Starting Thursday 28 February to March 6 we had performance issues with our master databases. These problems caused data delivery delays for some of our API:s. During the delivery outage we updated our blog, but didn't go into specifics about the errors. In this post we will try to give a more detailed description and what we've done to avoid similar failures in the future.
For our data products, website search and our dynamic widgets, we use a MySQL backend to store all blog posts. After we have fetched a blog and found the posts, these are downloaded and put into a job queue. The documents are then inserted in the master databases.
We have two master databases and four slave servers. All new documents are written to the main databases and then replicated to the slave servers.
On the afternoon of 28 February we got a Nagios warning telling us that the queue was growing, we looked at the system and saw that we couldn't keep up with the all new blogposts being fetched. As we had noticed a similar decrease in the data insertion (without it affecting customers) the previous week, we monitored the system and waited to see how it would handle the load. Since we couldn't detect any hotspots in the system we started looking at the insertion service if there was some locking, but we couldn't find anything.
During the following days we continued debugging and noticed delays in the INSERT queries on the MySQL servers.
Graph showing queued jobs on one of our Kestrel nodes. Each item contains several blog posts.

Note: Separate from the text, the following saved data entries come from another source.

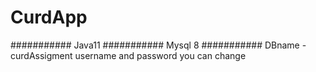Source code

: # CurdApp
###########
Java11
###########
Mysql 8
###########
DBname - curdAssigment
username and password you can change 

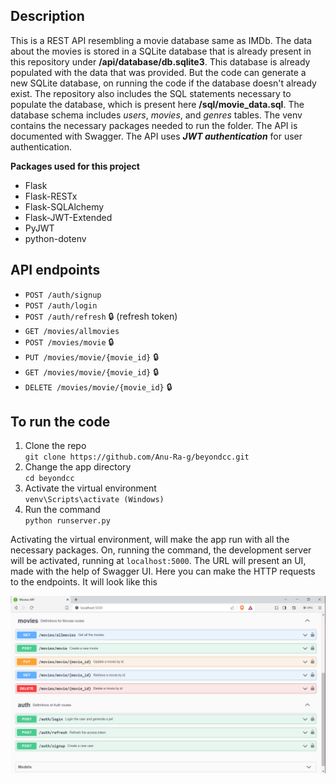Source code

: 
## Description

This is a REST API resembling a movie database same as IMDb. The data about the movies is stored in a SQLite database that is already present in this repository under **/api/database/db.sqlite3**. This database is already populated with the data that was provided. But the code can generate a new SQLite database, on running the code if the database doesn't already exist. The repository also includes the SQL statements necessary to populate the database, which is present here **/sql/movie_data.sql**. The database schema includes *users*, *movies*, and *genres* tables. The venv contains the necessary packages needed to run the folder. The API is documented with Swagger. The API uses ***JWT authentication*** for user authentication. 

**Packages used for this project**
- Flask
- Flask-RESTx
- Flask-SQLAlchemy
- Flask-JWT-Extended
- PyJWT
- python-dotenv

## API endpoints

- `POST /auth/signup`  
- `POST /auth/login`  
- `POST /auth/refresh` 🔒 (refresh token)
- `GET /movies/allmovies`
- `POST /movies/movie` 🔒 
- `PUT /movies/movie/{movie_id}` 🔒 
- `GET /movies/movie/{movie_id}` 🔒 
- `DELETE /movies/movie/{movie_id}` 🔒 

## To run the code

1. Clone the repo <br>
    `git clone https://github.com/Anu-Ra-g/beyondcc.git` <br>
2. Change the app directory <br>
    `cd beyondcc` 
3. Activate the virtual environment <br>
    `venv\Scripts\activate (Windows)` <br>
4. Run the command <br>
    `python runserver.py`

Activating the virtual environment, will make the app run with all the necessary packages. On, running the command, the development server will be activated, running at `localhost:5000`. The URL will present an UI, made with the help of Swagger UI. Here you can make the HTTP requests to the endpoints. It will look like this

![alt text for image](/Swagger.png)






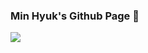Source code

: ### Min Hyuk's Github Page 👋
<a href="[github.com/rkdalsgur/midproject](https://github.com/rkdalsgur/midproject)">
<img src="https://img.shields.io/badge/Project-ff00ff?style=flat-square&logo=t&logoColor=white"/>
</a>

ZFS & MySQL + dirty pages flush.
The master database servers are running MySQL with a ZFS file system, the databases are InnoDB and are storing a lot of rows (billions) in multiple sharded tables.
MySQL regularly flushes dirty pages to disk, to keep the memory clean.

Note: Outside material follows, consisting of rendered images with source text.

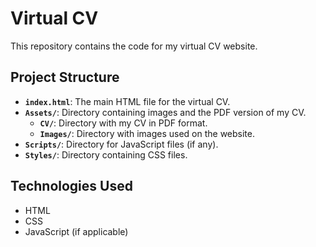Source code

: # Virtual CV

This repository contains the code for my virtual CV website.

## Project Structure

- **`index.html`**: The main HTML file for the virtual CV.
- **`Assets/`**: Directory containing images and the PDF version of my CV.
  - **`CV/`**: Directory with my CV in PDF format.
  - **`Images/`**: Directory with images used on the website.
- **`Scripts/`**: Directory for JavaScript files (if any).
- **`Styles/`**: Directory containing CSS files.

## Technologies Used

- HTML
- CSS
- JavaScript (if applicable)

ZFS has several space groups called metaslabs, each metaslab has a space map that describes that metaslab's free space. The space map is a log of allocations and deallocations. When ZFS needs to allocate space for a metaslab it loads the space log into an in-memory AVL tree, it then allocates new space by appending an allocation. During this process it also looks for allocations and deallocation that cancel each other out, to free more space in that metaslab.
What we saw was that InnoDB had big troubles flushing out the dirty pages to disk, but the disks weren't getting much I/O. After some dtracing we noticed that ZFS was spending a lot of time walking its AVL-trees looking for space.

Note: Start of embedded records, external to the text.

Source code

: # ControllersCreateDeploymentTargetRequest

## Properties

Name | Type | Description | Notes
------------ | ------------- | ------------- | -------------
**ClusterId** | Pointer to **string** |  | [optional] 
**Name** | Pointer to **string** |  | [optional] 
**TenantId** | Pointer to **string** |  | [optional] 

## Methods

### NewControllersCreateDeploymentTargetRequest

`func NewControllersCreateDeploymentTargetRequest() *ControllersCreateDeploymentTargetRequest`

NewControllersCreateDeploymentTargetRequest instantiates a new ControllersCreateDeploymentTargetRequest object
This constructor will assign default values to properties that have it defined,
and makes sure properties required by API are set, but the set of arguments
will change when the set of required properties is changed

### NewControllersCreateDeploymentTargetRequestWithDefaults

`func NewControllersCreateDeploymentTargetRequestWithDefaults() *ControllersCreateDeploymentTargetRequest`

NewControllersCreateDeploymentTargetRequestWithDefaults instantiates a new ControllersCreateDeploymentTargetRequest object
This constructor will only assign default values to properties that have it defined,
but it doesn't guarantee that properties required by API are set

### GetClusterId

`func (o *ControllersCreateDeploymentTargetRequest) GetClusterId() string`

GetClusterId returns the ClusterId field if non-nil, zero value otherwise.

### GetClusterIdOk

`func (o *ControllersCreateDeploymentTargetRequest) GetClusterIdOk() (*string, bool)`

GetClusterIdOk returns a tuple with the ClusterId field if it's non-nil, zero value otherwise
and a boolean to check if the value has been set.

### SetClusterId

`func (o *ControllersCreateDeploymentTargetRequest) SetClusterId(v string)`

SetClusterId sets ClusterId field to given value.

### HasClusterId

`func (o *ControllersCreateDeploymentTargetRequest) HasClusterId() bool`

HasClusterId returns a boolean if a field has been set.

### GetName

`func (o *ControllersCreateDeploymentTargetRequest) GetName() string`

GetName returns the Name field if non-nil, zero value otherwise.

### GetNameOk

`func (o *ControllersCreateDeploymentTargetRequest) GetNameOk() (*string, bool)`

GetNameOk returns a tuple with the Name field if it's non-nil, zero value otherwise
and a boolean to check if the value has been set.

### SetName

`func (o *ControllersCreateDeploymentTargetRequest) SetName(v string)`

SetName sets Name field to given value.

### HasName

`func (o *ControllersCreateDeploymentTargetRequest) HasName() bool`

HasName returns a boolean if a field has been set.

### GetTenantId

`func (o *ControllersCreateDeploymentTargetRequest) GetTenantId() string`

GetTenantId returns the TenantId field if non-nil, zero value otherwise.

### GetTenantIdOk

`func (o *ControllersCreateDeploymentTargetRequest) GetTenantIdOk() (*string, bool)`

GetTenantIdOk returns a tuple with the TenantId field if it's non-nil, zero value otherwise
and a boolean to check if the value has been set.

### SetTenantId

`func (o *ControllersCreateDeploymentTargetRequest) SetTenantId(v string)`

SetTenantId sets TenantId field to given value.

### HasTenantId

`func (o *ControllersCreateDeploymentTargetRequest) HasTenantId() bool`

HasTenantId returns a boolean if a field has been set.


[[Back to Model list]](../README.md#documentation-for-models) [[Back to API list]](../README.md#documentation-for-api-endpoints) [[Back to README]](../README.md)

Our theory is that our ZFS pool had gotten very fragmented and it couldn't handle allocating new space at the rate that InnoDB wanted. This caused extremely slow insert/update performance.
As we started to understand what was happening, we tweaked InnoDB to minimize the I/O during writes, and tried to optimize our ZFS pool. Since most InnoDB fs calls are synchronous, it had to wait until the filesystem had written the records to disk before returning. Due to the I/O congestion we looked into using SSDs as a separate log device in ZFS. The ZIL (ZFS Intent Log) is used to log changes to keep the filesystem consistent in case of a crash. ZFS has great support for moving the ZIL to separate disks to improve write performance.
We installed a pair of mirrored SSDs in each master server, and used these for the ZIL. This immensely improved performance for writes and updates to our MySQL server which gave it enough headroom to purge the dirty pages. After the upgrade we started up the blog insert services and monitored InnoDB dirty pages closely. The solution seemed solid and all was well ... or was it?
After a while we noticed that one of our master MySQL servers were significantly slower than the other. Some more debugging showed that one of the SSD:s was faulty. After changing that SSD to a new one the insertion speed increased to a more normal rate. And after some more close monitoring of MySQL we felt confident that we now had fixed the problem.
Since our database server upgrade we're confident that the system can handle this load without any similar problems.
We started a project just before Christmas to replace all these database servers with a new storage solution that will be more performant and easier to monitor. It will allow us to more easily handle the increased load and enable product development.
We're terribly sorry for the inconvenience that this may have caused our customers. We're working hard to improve our routines and infrastructure to minimize the occurrence of similar events in the future.